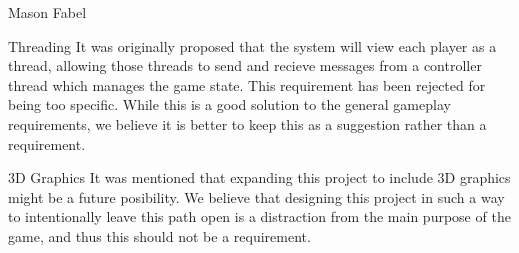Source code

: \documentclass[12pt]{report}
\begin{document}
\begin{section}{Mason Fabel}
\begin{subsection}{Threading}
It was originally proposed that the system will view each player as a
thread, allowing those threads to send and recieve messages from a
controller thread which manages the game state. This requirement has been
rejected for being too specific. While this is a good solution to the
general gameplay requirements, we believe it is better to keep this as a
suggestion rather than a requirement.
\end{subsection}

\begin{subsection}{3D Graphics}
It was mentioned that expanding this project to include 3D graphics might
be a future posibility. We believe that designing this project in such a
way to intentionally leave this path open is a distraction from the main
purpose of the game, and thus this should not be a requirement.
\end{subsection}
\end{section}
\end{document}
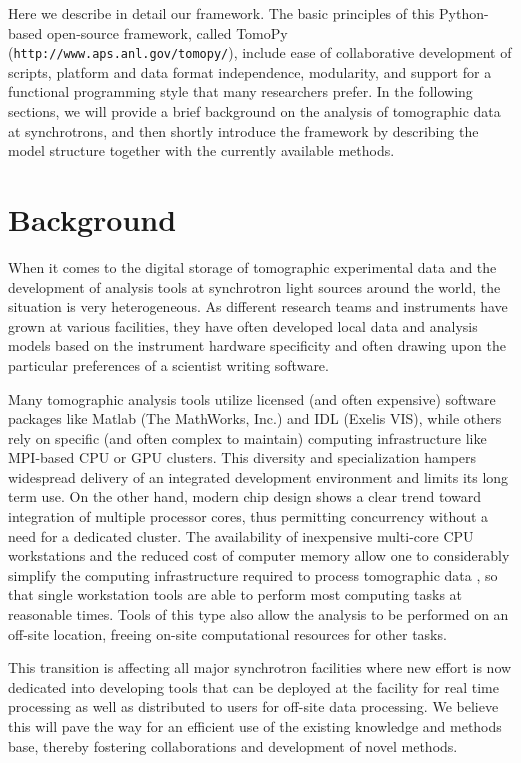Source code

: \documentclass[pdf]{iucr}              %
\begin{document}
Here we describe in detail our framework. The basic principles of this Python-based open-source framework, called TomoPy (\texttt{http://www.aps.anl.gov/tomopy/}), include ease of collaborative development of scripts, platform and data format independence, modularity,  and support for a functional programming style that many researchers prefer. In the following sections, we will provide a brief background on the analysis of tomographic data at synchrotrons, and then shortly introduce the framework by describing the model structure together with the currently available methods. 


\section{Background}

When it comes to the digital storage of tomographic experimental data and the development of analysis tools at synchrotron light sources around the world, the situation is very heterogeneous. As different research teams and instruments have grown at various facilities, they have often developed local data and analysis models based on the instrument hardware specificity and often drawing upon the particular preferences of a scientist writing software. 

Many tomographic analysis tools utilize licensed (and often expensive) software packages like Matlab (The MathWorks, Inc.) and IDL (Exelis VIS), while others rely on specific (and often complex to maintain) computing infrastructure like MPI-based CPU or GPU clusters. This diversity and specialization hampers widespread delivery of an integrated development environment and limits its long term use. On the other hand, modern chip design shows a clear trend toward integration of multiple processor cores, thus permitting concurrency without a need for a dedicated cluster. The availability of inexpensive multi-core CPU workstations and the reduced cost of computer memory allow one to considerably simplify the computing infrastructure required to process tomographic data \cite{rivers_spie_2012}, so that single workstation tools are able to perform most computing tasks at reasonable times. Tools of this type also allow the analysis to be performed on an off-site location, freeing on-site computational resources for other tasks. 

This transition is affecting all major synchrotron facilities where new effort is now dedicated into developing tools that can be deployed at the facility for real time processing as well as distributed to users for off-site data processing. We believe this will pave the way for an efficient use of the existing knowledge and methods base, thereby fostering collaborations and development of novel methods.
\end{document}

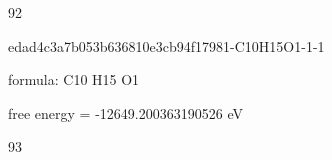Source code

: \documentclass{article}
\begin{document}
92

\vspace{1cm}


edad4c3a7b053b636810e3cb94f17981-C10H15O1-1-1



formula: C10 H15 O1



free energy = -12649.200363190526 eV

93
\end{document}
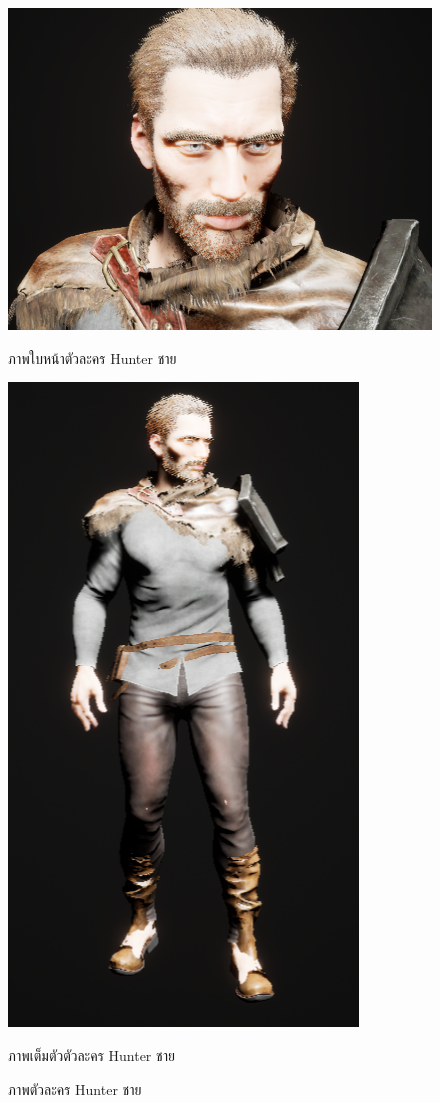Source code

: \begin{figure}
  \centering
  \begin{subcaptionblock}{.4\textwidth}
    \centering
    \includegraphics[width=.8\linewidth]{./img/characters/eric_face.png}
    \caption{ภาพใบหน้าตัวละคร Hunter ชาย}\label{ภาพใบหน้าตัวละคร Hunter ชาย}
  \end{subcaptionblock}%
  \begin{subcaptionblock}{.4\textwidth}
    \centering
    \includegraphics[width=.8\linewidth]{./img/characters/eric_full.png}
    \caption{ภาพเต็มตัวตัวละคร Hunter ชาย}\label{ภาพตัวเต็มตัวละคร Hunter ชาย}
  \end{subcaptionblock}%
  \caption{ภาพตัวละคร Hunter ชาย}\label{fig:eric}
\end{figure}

+ + + + +

• [Action item]: How many lines of the listing above contain the string "from"? Respond with the number and no other text.

• [Task answer]: 2